■ WHAT TO PRODUCE ■
The answer must consist of every line below containing "available".

═══ EXERCISE INPUTS ═══

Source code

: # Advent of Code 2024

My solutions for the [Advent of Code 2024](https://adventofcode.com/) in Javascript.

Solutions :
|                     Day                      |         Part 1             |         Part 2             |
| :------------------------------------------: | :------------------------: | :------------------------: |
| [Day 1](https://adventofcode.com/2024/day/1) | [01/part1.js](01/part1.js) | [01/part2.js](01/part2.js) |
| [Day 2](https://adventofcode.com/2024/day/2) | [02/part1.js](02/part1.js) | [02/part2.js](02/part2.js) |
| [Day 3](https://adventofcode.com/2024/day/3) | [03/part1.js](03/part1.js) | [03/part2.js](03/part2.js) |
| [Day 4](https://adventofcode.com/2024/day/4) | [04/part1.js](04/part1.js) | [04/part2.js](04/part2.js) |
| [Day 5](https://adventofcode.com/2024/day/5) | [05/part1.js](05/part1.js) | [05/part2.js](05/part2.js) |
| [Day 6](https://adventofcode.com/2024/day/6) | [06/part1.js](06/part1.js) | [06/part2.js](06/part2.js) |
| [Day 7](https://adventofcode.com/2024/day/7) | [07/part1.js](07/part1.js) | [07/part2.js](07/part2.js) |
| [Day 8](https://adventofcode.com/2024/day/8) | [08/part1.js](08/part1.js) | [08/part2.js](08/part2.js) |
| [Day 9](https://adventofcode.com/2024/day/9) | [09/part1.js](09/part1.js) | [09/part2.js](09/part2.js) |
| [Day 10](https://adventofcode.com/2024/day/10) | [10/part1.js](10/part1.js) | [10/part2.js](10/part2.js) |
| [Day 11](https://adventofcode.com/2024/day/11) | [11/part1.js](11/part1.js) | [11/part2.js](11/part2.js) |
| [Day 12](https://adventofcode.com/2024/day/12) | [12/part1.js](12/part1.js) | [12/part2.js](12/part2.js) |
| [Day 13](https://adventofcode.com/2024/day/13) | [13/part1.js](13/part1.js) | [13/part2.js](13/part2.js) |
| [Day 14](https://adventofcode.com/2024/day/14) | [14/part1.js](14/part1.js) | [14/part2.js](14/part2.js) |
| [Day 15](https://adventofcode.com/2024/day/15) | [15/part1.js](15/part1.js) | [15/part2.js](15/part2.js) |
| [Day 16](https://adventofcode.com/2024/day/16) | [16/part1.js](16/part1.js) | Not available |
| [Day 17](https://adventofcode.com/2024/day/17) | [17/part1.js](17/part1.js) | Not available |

═══

■ RESPONSE BELOW ■
| [Day 16](https://adventofcode.com/2024/day/16) | [16/part1.js](16/part1.js) | Not available |
| [Day 17](https://adventofcode.com/2024/day/17) | [17/part1.js](17/part1.js) | Not available |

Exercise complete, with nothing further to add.